England’s seventeenth-century empire is generally conceived as one of trade and global exchange rather than territorial conquest. Yet every English colonial settlement was fortified in earth, timber, and stone—physical inscriptions of spatial power. This talk will interrogate this seeming incongruity. Drawing on examples from North Africa, Ireland, and the Americas, it centers fortifications as an essential architecture of empire and reveals how defensive infrastructural projects effected increasing English state control over colonized spaces, even before the establishment of explicit imperial policies. Fortifying colonial sites required new managerial institutions and processes, which in turn facilitated further territorial expansion across the globe.

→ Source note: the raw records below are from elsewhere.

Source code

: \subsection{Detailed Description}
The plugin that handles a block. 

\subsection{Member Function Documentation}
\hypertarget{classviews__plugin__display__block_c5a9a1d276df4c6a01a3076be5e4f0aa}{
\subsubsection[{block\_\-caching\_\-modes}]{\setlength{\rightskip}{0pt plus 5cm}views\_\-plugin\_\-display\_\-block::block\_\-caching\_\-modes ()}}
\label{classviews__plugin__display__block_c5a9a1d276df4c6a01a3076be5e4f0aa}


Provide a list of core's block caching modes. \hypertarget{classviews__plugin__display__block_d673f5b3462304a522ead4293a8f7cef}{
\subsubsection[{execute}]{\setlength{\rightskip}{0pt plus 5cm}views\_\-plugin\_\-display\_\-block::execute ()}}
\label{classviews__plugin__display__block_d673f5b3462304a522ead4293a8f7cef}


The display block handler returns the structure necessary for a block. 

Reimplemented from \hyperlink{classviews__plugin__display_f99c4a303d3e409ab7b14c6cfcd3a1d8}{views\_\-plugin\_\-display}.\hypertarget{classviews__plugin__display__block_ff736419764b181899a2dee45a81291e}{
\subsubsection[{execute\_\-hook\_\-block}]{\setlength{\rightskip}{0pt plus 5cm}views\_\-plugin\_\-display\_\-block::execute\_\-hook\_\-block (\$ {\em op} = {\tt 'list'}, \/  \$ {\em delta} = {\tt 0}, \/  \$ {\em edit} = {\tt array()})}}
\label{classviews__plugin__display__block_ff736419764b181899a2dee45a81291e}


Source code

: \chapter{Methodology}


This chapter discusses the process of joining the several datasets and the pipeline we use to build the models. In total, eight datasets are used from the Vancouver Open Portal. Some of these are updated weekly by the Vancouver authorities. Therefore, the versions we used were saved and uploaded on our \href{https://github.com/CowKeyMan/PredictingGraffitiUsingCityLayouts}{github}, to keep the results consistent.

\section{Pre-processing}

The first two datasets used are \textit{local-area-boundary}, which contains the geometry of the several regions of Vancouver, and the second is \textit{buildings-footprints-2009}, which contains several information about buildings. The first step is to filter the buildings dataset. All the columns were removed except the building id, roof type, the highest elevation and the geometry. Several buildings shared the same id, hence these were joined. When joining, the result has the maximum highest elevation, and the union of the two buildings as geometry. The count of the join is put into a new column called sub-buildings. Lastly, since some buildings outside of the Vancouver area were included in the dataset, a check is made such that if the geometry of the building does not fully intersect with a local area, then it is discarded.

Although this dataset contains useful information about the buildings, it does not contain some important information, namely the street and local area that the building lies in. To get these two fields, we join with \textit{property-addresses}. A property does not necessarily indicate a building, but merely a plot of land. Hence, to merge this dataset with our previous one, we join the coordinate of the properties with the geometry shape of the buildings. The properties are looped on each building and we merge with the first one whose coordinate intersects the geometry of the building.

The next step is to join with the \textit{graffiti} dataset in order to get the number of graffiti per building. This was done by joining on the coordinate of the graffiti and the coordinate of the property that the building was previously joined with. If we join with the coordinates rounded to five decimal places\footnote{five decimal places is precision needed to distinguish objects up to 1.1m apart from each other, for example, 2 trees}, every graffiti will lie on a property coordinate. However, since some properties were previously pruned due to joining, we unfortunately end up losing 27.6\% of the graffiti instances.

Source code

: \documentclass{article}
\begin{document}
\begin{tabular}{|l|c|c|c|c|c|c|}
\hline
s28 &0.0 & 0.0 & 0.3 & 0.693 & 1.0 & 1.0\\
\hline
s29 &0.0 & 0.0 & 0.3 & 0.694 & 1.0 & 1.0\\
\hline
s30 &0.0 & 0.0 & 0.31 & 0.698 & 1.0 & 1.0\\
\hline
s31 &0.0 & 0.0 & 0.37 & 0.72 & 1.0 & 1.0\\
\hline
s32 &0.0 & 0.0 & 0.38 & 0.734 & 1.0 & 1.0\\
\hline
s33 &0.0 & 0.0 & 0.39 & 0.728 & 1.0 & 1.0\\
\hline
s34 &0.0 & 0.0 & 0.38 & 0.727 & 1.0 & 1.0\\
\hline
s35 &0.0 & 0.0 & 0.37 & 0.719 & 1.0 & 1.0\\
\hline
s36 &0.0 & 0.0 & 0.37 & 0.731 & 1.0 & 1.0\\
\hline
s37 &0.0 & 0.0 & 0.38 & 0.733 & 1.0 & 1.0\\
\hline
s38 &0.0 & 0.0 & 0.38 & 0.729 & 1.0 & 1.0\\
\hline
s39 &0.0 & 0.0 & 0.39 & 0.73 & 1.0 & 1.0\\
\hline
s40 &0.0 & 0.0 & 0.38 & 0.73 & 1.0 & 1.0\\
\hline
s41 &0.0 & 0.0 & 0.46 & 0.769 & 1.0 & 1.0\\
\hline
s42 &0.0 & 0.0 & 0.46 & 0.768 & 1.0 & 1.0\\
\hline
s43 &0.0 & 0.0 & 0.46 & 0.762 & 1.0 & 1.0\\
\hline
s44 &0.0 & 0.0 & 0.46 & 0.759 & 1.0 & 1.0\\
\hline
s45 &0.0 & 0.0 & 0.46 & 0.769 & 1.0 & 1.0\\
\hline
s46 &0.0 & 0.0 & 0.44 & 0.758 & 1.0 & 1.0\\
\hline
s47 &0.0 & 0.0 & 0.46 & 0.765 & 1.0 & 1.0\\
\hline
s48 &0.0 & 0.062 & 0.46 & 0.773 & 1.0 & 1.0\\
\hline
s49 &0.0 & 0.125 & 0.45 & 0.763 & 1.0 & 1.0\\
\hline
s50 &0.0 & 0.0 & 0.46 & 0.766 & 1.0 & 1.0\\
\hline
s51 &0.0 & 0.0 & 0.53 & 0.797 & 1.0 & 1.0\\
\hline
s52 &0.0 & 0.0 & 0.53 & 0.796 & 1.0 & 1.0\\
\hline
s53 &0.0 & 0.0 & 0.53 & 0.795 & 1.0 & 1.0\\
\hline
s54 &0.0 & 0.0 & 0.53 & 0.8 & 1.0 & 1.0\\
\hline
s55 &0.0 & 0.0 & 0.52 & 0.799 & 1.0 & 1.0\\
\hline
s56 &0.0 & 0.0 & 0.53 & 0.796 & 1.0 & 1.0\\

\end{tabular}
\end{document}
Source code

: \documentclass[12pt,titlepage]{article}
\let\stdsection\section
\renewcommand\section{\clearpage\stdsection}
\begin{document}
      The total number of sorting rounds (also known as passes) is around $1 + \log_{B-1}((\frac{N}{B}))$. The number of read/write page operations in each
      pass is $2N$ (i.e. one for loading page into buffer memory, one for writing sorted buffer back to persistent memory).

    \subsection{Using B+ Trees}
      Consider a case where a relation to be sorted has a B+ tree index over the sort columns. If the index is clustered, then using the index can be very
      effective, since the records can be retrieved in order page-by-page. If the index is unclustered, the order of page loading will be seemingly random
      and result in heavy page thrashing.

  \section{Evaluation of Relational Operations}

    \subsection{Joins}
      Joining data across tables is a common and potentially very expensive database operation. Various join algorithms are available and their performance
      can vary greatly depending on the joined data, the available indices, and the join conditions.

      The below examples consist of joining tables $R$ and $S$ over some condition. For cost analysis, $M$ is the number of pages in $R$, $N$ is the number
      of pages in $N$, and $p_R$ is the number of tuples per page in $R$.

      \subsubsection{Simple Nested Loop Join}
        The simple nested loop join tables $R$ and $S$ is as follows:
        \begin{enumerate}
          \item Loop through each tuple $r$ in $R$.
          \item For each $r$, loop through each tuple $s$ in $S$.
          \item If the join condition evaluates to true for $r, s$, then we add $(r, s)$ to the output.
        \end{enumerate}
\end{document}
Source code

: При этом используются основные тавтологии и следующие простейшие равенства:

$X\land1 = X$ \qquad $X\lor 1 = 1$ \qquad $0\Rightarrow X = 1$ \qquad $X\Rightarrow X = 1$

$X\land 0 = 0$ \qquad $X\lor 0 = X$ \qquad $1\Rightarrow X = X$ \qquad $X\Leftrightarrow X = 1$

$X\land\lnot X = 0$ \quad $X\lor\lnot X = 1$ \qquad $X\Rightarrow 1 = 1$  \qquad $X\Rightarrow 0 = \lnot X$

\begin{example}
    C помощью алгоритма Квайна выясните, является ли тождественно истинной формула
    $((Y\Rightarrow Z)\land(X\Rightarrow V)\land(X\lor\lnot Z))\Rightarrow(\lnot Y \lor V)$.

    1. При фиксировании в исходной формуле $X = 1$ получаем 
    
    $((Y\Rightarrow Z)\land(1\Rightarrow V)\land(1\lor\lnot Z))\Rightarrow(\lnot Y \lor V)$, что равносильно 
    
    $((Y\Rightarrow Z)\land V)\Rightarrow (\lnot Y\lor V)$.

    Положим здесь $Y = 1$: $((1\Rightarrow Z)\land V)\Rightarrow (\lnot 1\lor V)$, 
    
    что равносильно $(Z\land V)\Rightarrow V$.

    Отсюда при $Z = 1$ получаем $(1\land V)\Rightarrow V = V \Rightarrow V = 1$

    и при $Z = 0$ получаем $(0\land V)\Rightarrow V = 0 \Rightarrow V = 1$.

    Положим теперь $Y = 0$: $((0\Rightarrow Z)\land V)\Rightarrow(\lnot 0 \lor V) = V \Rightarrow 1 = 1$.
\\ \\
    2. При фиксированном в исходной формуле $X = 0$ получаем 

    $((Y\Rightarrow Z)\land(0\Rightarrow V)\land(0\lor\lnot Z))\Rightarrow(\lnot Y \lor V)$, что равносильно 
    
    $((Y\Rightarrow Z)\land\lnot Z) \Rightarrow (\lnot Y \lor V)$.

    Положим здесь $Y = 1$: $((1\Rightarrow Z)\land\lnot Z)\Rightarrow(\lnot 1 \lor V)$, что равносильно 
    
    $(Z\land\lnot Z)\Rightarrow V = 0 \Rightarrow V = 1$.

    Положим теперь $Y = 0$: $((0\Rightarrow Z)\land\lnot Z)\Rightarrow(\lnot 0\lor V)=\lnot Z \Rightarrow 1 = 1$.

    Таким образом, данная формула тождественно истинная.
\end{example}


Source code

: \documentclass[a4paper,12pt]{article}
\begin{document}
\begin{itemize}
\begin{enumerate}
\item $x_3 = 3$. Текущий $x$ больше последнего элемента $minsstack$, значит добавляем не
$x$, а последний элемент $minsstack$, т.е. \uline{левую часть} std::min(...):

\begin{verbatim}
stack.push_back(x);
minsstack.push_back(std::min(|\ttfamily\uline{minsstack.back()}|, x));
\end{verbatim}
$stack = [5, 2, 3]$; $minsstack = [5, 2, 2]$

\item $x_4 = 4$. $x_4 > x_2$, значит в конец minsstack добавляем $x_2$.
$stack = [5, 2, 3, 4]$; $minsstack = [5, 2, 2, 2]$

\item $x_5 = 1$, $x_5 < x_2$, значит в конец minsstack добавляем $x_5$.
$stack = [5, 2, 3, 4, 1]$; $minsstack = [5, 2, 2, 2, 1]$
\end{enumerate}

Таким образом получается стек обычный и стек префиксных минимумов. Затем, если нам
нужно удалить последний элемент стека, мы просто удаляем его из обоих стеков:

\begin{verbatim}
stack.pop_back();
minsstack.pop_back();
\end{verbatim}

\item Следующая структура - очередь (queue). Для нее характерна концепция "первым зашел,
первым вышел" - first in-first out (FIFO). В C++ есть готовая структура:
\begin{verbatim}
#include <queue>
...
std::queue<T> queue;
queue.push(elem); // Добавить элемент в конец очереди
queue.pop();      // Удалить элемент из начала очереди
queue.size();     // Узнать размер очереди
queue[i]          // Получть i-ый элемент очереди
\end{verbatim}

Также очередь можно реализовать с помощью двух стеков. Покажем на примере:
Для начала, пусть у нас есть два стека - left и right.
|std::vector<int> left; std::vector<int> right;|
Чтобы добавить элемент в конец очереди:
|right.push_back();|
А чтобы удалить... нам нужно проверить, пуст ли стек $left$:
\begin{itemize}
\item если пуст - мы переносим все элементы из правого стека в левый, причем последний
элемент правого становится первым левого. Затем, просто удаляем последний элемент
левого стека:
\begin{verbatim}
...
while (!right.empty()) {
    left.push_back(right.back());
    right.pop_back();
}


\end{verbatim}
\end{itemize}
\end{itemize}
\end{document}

Ultimately, the paper contends that tracing the deliberate and unrelenting material work of empire building forces a reconsideration of both the history of the First British Empire and architecture’s profound role in the construction of imperial power.

Bio

Hannah Kaemmer is a PhD candidate in the History and Theory of Architecture at Harvard University. Her research focuses on built environments of empire and the intersection of science and architecture in the early modern period. Her dissertation project considers the relationship between engineering and empire building in seventeenth-century England. She has an article forthcoming (June 2023) in Nuncius on the relationship between architectural and natural philosophical representations in seventeenth-century England; she has also published on houses as spaces of control in Post-Medieval Archaeology.